━━━ INPUT
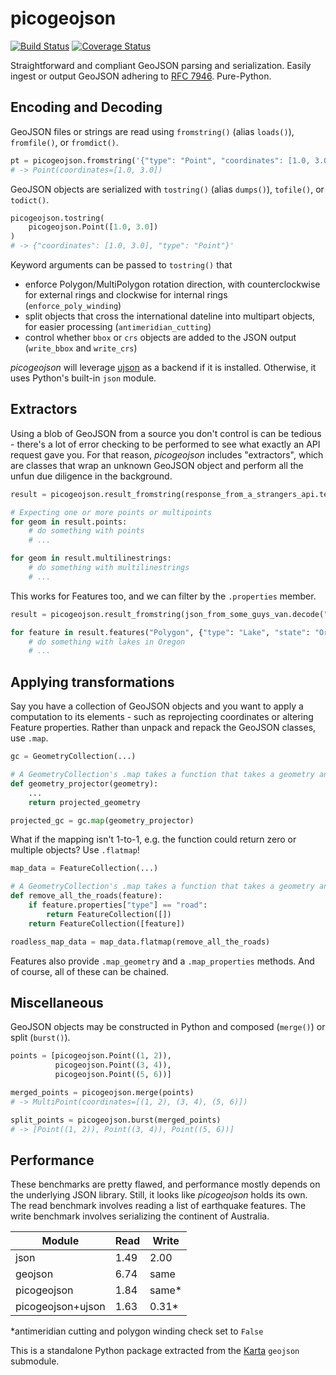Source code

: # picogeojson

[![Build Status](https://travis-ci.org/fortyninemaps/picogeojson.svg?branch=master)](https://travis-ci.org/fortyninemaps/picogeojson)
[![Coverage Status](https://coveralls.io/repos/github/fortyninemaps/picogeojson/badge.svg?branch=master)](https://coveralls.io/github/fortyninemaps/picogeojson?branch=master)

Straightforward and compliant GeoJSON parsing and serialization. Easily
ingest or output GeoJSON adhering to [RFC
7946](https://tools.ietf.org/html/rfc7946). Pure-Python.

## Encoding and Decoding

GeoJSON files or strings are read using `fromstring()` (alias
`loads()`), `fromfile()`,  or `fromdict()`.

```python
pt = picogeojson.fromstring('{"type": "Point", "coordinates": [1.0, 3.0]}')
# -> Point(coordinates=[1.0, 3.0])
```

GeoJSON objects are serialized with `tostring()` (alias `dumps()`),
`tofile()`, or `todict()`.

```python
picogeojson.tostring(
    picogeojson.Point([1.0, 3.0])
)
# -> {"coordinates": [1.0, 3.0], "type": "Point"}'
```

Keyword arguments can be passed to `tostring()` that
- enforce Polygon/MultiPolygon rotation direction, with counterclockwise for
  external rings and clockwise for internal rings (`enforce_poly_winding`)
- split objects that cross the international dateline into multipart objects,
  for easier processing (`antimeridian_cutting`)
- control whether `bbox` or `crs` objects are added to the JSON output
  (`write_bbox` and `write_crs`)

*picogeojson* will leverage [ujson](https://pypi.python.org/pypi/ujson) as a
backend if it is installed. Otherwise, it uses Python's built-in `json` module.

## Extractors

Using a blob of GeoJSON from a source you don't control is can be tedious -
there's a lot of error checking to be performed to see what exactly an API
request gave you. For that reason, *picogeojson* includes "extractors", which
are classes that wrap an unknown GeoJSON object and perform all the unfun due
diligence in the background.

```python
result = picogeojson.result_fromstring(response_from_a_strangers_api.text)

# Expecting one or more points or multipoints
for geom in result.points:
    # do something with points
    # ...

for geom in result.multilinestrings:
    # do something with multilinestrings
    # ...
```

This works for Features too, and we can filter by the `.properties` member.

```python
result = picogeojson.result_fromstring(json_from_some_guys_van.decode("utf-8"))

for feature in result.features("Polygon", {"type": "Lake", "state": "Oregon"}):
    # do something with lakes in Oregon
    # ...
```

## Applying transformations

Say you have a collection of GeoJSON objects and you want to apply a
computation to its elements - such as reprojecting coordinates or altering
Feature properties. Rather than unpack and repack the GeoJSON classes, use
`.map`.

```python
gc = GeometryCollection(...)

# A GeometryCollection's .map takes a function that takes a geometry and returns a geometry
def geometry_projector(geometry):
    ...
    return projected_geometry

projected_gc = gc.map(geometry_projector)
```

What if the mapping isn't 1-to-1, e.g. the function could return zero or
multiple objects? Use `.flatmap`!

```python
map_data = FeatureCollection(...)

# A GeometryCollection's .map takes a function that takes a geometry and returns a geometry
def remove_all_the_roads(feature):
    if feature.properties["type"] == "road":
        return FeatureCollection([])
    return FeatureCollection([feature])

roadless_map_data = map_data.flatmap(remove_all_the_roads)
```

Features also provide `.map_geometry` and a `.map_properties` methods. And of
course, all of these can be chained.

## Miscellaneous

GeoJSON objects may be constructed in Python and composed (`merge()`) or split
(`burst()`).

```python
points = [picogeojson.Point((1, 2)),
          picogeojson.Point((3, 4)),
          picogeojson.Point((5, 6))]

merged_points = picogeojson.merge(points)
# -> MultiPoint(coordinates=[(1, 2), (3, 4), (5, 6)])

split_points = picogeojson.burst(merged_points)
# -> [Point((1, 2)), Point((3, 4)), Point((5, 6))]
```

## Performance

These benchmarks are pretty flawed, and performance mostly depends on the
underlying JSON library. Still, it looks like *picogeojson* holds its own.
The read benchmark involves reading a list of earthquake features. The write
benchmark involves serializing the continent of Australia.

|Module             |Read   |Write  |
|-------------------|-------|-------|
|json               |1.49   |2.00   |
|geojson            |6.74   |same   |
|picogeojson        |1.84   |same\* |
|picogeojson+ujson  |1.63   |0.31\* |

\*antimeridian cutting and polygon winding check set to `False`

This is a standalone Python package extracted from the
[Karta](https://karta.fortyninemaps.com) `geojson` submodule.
━━━━━━
━━━ INPUT
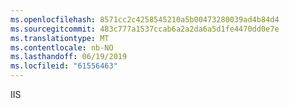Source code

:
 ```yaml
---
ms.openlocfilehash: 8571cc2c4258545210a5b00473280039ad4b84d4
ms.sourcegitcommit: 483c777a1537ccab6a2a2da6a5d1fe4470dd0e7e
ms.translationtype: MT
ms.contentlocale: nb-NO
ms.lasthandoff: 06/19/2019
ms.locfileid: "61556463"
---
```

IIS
━━━━━━
━━━ INPUT
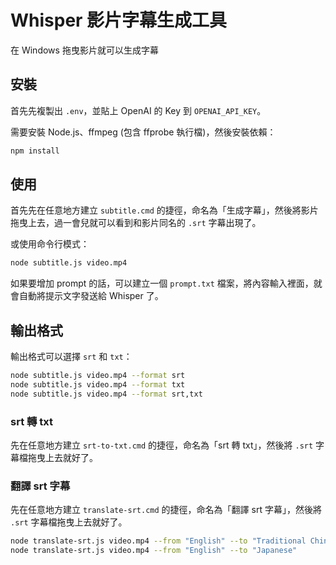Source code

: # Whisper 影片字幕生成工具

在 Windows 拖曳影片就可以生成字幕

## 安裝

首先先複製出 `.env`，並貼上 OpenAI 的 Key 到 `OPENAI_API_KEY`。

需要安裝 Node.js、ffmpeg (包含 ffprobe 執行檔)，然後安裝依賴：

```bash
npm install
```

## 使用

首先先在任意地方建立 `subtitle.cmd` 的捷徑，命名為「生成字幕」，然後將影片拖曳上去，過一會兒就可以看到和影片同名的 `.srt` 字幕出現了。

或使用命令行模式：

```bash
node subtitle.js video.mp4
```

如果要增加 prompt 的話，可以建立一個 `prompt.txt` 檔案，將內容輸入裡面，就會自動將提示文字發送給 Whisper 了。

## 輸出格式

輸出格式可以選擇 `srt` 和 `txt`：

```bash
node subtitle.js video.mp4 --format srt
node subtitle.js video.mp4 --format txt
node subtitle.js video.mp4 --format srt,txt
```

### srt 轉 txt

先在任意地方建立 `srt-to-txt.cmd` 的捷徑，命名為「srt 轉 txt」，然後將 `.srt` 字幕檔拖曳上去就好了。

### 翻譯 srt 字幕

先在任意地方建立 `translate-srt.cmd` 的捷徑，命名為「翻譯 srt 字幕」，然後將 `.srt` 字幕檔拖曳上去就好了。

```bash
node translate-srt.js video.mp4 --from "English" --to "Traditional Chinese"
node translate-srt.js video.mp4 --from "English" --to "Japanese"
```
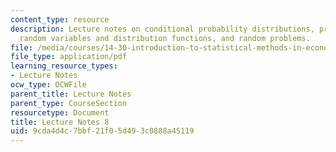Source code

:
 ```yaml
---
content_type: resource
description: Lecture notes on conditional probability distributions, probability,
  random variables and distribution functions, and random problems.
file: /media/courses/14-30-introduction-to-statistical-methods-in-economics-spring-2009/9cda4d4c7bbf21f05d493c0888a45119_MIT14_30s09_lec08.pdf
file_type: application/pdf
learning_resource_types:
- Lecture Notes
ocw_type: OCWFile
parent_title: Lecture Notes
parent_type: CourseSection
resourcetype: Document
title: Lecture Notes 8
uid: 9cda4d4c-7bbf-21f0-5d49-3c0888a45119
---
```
━━━━━━
» **EXERCISE DETAILS**:
Please output the lines of the listing above that fall in the stretch from the one with "Keyword arguments can" through the one with "for easier processing", exactly and only those.

» **ANSWER SECTION**:
Keyword arguments can be passed to `tostring()` that
- enforce Polygon/MultiPolygon rotation direction, with counterclockwise for
  external rings and clockwise for internal rings (`enforce_poly_winding`)
- split objects that cross the international dateline into multipart objects,
  for easier processing (`antimeridian_cutting`)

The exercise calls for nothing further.